04. Oktober 2005 Innerhalb kürzester Zeit hat sich in der Stammzellforschung über alle Kontinente hinweg ein dichtes Netzwerk kooperierender Forschergruppen gebildet. Und deutsche Institutionen gehören noch immer zu den Hauptakteuren des Zukunftsprojekts "Regenerative Medizin". Doch die Sorge, ja der Unmut darüber, daß man international zunehmend isoliert wird, artikuliert sich immer öfter und offensiver aus den Worten der deutschen Protagonisten. Das wurde auf einem Workshop des Ruhr-Forschungsinstituts für Innovations- und Strukturpolitik über die "Transnationalisierung der Stammzellforschung", der in der vergangenen Woche an der Universität Bochum stattgefunden hat, überdeutlich.
Die Zeit der Diplomatie, die die ersten Jahre nach dem Inkrafttreten des Stammzellgesetzes geprägt hat, scheint endgültig vorbei. Das darin unter Auflagen erlaubte Forschen mit embryonalen Stammzellen, die vor dem 1. Januar 2002 hergestellt sein müssen, gilt vielen als überholt. Eine Einschätzung, die vor wenigen Wochen nicht zuletzt auch von Forschungsministerin Bulmahn geteilt wurde. Ähnlich wie sie fordern Experten wie Anna Wobus, eine Pionierin auf dem Gebiet, eine Modifizierung der Stichtagsregelung. Von einem "fließenden" oder "nachlaufenden" Stichtag ist die Rede. "Tatsache ist, daß uns im Land eine langfristige Isolierung und die Behinderung der regenerativen Medizin droht", klagte Wobus. Den häufig gehörten Hinweis, daß Grundlagenforschung mit den "alten" Zellinien weiterhin möglich sei, hat Wobus wie ihr Kölner Kollege Jürgen Hescheler ad acta gelegt. Die Stufe zur "therapieorientierten" Forschung sei erreicht. In mehr als hundert Experimenten, so Hescheler, habe seine Gruppe mit Mäuseexperimenten gezeigt, daß die Transplantation von funktionstüchtigen, aus humanen embryonalen Stammzellen erzeugten Herzmuskelzellen gelinge, und zwar mit "reinen" Zellinien, die frei von Verunreinigungen durch transformierte, tumorartige Zellen seien.
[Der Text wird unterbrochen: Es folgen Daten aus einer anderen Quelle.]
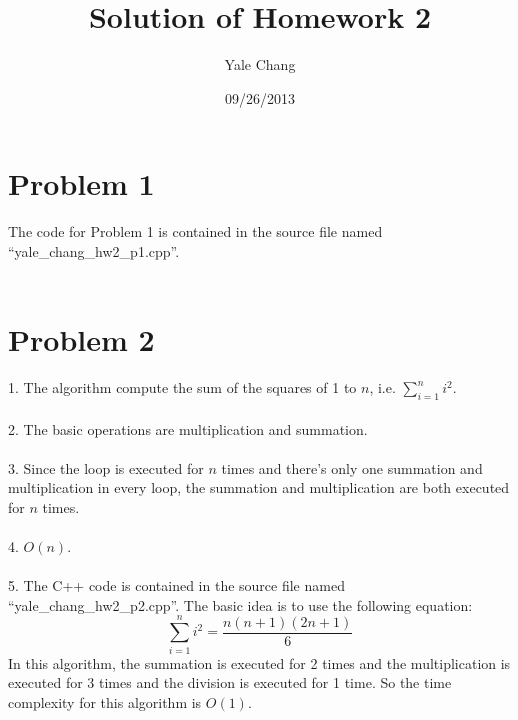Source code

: \documentclass[11pt]{article}
\title{\textbf{Solution of Homework 2}}
\author{Yale Chang}
\date{09/26/2013}
\begin{document}
\maketitle

\section{Problem 1}
The code for Problem 1 is contained in the source file named ``yale\_chang\_hw2\_p1.cpp''.\\
\\

\section{Problem 2}
1. The algorithm compute the sum of the squares of 1 to $n$, i.e. $\sum_{i=1}^{n}i^2$.\\
\\
2. The basic operations are multiplication and summation.\\
\\
3. Since the loop is executed for $n$ times and there's only one summation and multiplication in every loop, the summation and multiplication are both executed for $n$ times.\\
\\
4. $O(n)$.\\
\\
5. The C++ code is contained in the source file named ``yale\_chang\_hw2\_p2.cpp''. The basic idea is to use the following equation:
\begin{equation*}
	\sum_{i=1}^{n}i^2 = \frac{n(n+1)(2n+1)}{6}
\end{equation*}
In this algorithm, the summation is executed for 2 times and the multiplication is executed for 3 times and the division is executed for 1 time. So the time complexity for this algorithm is $O(1)$.
\end{document}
Zelllinien fast ausnahmslos defekt
Der Münchener Mediziner Wolfgang-Michael Franz vom Klinikum Großhadern stellte die Brauchbarkeit der weniger als zwei Dutzend für deutsche Forscher verfügbaren embryonalen Stammzellinien generell in Frage. Mittlerweile sei klar, daß die alten, vor Jahren hergestellten Zellinien fast ausnahmslos Chromosomenschäden sowie genetische und epigenetische Defekte aufwiesen, die sie nicht nur für die therapeutische Forschung nahezu unbrauchbar machten. Zellen mithin, für die der deutsche Wissenschaftler und damit der Steuerzahler beispielsweise sechstausend Dollar pro amerikanischer Zellkultur zahlen müsse, wie Anna Wobus betonte. Und nicht nur das: Die amerikanischen Geschäftspartner behalten sich nach wie vor per Vertrag das Recht vor, die in den deutschen Labors gewonnenen Ergebnisse, die der Wissenschaftler pflichtschuldig zu protokollieren und jährlich nach Amerika zu melden hat, selbst zu verwerten.
Auf embryonale Stammzellen des Menschen aber zu verzichten, hält der Münchener Herzspezialist Franz für fahrlässig, denn "funktionale Herzmuskelzellen lassen sich außerhalb des Körpers bisher nur mit solchen Zellen nachzüchten".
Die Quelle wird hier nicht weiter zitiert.